─── DATA PROVIDED
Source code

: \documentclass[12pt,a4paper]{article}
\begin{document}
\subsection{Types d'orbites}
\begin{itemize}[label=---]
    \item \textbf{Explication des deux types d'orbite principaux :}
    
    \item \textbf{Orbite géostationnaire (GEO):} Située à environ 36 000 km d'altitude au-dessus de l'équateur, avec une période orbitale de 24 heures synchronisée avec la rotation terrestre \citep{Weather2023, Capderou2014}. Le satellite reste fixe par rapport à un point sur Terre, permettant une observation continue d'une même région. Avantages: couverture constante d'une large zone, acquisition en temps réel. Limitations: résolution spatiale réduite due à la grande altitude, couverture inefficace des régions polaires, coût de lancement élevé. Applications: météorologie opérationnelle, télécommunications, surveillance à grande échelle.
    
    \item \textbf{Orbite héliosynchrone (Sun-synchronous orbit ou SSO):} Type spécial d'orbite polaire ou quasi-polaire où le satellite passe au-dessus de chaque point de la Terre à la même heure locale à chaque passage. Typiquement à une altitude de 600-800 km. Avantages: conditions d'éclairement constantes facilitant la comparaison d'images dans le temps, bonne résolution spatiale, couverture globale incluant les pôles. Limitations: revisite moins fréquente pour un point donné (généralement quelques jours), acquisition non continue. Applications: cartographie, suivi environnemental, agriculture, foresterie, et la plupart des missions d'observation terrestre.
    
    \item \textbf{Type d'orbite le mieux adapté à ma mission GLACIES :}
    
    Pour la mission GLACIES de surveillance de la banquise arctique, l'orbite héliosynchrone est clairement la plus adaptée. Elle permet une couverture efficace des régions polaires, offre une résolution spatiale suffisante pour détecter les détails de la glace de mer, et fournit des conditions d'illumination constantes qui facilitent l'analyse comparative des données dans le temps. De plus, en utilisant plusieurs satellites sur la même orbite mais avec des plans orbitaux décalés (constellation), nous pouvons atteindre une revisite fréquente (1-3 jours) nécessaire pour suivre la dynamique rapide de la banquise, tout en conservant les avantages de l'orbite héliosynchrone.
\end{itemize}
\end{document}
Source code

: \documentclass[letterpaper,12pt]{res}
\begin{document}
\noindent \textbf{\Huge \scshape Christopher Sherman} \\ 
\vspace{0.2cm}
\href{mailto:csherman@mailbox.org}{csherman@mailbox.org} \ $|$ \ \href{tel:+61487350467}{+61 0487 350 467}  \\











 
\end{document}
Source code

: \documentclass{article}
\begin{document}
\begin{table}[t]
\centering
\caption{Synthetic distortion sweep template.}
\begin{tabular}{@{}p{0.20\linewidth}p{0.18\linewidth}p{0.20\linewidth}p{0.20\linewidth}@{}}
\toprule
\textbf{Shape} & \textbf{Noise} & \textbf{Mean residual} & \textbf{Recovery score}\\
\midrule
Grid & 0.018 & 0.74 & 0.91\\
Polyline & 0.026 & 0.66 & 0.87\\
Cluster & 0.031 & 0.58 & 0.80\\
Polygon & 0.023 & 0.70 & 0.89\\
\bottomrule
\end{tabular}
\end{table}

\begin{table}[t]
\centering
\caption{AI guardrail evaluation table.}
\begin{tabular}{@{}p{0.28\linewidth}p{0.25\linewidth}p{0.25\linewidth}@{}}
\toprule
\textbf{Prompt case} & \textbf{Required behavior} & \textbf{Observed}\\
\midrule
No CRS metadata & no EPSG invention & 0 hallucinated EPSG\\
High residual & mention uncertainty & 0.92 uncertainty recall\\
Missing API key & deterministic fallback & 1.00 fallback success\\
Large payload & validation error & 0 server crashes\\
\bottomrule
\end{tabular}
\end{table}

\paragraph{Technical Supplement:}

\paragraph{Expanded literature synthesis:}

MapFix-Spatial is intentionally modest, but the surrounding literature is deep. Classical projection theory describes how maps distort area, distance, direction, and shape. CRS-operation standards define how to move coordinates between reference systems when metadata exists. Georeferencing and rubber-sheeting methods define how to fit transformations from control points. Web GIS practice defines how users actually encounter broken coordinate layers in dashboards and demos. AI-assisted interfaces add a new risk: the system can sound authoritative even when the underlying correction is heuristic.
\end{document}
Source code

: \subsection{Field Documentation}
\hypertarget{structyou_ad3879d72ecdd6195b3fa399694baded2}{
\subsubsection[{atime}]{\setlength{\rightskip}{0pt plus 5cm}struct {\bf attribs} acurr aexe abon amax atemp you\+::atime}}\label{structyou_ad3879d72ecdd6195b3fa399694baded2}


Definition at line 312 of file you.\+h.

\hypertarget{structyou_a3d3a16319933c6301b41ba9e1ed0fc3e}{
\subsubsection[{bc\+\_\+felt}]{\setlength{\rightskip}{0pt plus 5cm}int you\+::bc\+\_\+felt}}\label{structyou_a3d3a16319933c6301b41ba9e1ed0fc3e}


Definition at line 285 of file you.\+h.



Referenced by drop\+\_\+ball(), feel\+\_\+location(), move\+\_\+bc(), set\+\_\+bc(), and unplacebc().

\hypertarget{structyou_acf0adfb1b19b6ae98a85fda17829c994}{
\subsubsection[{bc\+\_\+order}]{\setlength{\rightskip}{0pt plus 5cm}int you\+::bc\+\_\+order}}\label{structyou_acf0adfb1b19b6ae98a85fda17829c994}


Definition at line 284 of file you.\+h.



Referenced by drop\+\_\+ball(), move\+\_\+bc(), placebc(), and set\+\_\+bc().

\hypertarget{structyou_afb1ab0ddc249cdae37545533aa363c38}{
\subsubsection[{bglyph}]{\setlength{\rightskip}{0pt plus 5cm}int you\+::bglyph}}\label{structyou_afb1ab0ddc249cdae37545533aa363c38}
──────
Repeat each entry above, keeping every word exact.

Source code

: \documentclass[12pt,a4paper]{article}
\begin{document}
\subsection{Types d'orbites}
\begin{itemize}[label=---]
    \item \textbf{Explication des deux types d'orbite principaux :}
    
    \item \textbf{Orbite géostationnaire (GEO):} Située à environ 36 000 km d'altitude au-dessus de l'équateur, avec une période orbitale de 24 heures synchronisée avec la rotation terrestre \citep{Weather2023, Capderou2014}. Le satellite reste fixe par rapport à un point sur Terre, permettant une observation continue d'une même région. Avantages: couverture constante d'une large zone, acquisition en temps réel. Limitations: résolution spatiale réduite due à la grande altitude, couverture inefficace des régions polaires, coût de lancement élevé. Applications: météorologie opérationnelle, télécommunications, surveillance à grande échelle.
    
    \item \textbf{Orbite héliosynchrone (Sun-synchronous orbit ou SSO):} Type spécial d'orbite polaire ou quasi-polaire où le satellite passe au-dessus de chaque point de la Terre à la même heure locale à chaque passage. Typiquement à une altitude de 600-800 km. Avantages: conditions d'éclairement constantes facilitant la comparaison d'images dans le temps, bonne résolution spatiale, couverture globale incluant les pôles. Limitations: revisite moins fréquente pour un point donné (généralement quelques jours), acquisition non continue. Applications: cartographie, suivi environnemental, agriculture, foresterie, et la plupart des missions d'observation terrestre.
    
    \item \textbf{Type d'orbite le mieux adapté à ma mission GLACIES :}
    
    Pour la mission GLACIES de surveillance de la banquise arctique, l'orbite héliosynchrone est clairement la plus adaptée. Elle permet une couverture efficace des régions polaires, offre une résolution spatiale suffisante pour détecter les détails de la glace de mer, et fournit des conditions d'illumination constantes qui facilitent l'analyse comparative des données dans le temps. De plus, en utilisant plusieurs satellites sur la même orbite mais avec des plans orbitaux décalés (constellation), nous pouvons atteindre une revisite fréquente (1-3 jours) nécessaire pour suivre la dynamique rapide de la banquise, tout en conservant les avantages de l'orbite héliosynchrone.
\end{itemize}
\end{document}
Source code

: \documentclass[letterpaper,12pt]{res}
\begin{document}
\noindent \textbf{\Huge \scshape Christopher Sherman} \\ 
\vspace{0.2cm}
\href{mailto:csherman@mailbox.org}{csherman@mailbox.org} \ $|$ \ \href{tel:+61487350467}{+61 0487 350 467}  \\











 
\end{document}
Source code

: \documentclass{article}
\begin{document}
\begin{table}[t]
\centering
\caption{Synthetic distortion sweep template.}
\begin{tabular}{@{}p{0.20\linewidth}p{0.18\linewidth}p{0.20\linewidth}p{0.20\linewidth}@{}}
\toprule
\textbf{Shape} & \textbf{Noise} & \textbf{Mean residual} & \textbf{Recovery score}\\
\midrule
Grid & 0.018 & 0.74 & 0.91\\
Polyline & 0.026 & 0.66 & 0.87\\
Cluster & 0.031 & 0.58 & 0.80\\
Polygon & 0.023 & 0.70 & 0.89\\
\bottomrule
\end{tabular}
\end{table}

\begin{table}[t]
\centering
\caption{AI guardrail evaluation table.}
\begin{tabular}{@{}p{0.28\linewidth}p{0.25\linewidth}p{0.25\linewidth}@{}}
\toprule
\textbf{Prompt case} & \textbf{Required behavior} & \textbf{Observed}\\
\midrule
No CRS metadata & no EPSG invention & 0 hallucinated EPSG\\
High residual & mention uncertainty & 0.92 uncertainty recall\\
Missing API key & deterministic fallback & 1.00 fallback success\\
Large payload & validation error & 0 server crashes\\
\bottomrule
\end{tabular}
\end{table}

\paragraph{Technical Supplement:}

\paragraph{Expanded literature synthesis:}

MapFix-Spatial is intentionally modest, but the surrounding literature is deep. Classical projection theory describes how maps distort area, distance, direction, and shape. CRS-operation standards define how to move coordinates between reference systems when metadata exists. Georeferencing and rubber-sheeting methods define how to fit transformations from control points. Web GIS practice defines how users actually encounter broken coordinate layers in dashboards and demos. AI-assisted interfaces add a new risk: the system can sound authoritative even when the underlying correction is heuristic.
\end{document}
Source code

: \subsection{Field Documentation}
\hypertarget{structyou_ad3879d72ecdd6195b3fa399694baded2}{
\subsubsection[{atime}]{\setlength{\rightskip}{0pt plus 5cm}struct {\bf attribs} acurr aexe abon amax atemp you\+::atime}}\label{structyou_ad3879d72ecdd6195b3fa399694baded2}


Definition at line 312 of file you.\+h.

\hypertarget{structyou_a3d3a16319933c6301b41ba9e1ed0fc3e}{
\subsubsection[{bc\+\_\+felt}]{\setlength{\rightskip}{0pt plus 5cm}int you\+::bc\+\_\+felt}}\label{structyou_a3d3a16319933c6301b41ba9e1ed0fc3e}


Definition at line 285 of file you.\+h.



Referenced by drop\+\_\+ball(), feel\+\_\+location(), move\+\_\+bc(), set\+\_\+bc(), and unplacebc().

\hypertarget{structyou_acf0adfb1b19b6ae98a85fda17829c994}{
\subsubsection[{bc\+\_\+order}]{\setlength{\rightskip}{0pt plus 5cm}int you\+::bc\+\_\+order}}\label{structyou_acf0adfb1b19b6ae98a85fda17829c994}


Definition at line 284 of file you.\+h.



Referenced by drop\+\_\+ball(), move\+\_\+bc(), placebc(), and set\+\_\+bc().

\hypertarget{structyou_afb1ab0ddc249cdae37545533aa363c38}{
\subsubsection[{bglyph}]{\setlength{\rightskip}{0pt plus 5cm}int you\+::bglyph}}\label{structyou_afb1ab0ddc249cdae37545533aa363c38}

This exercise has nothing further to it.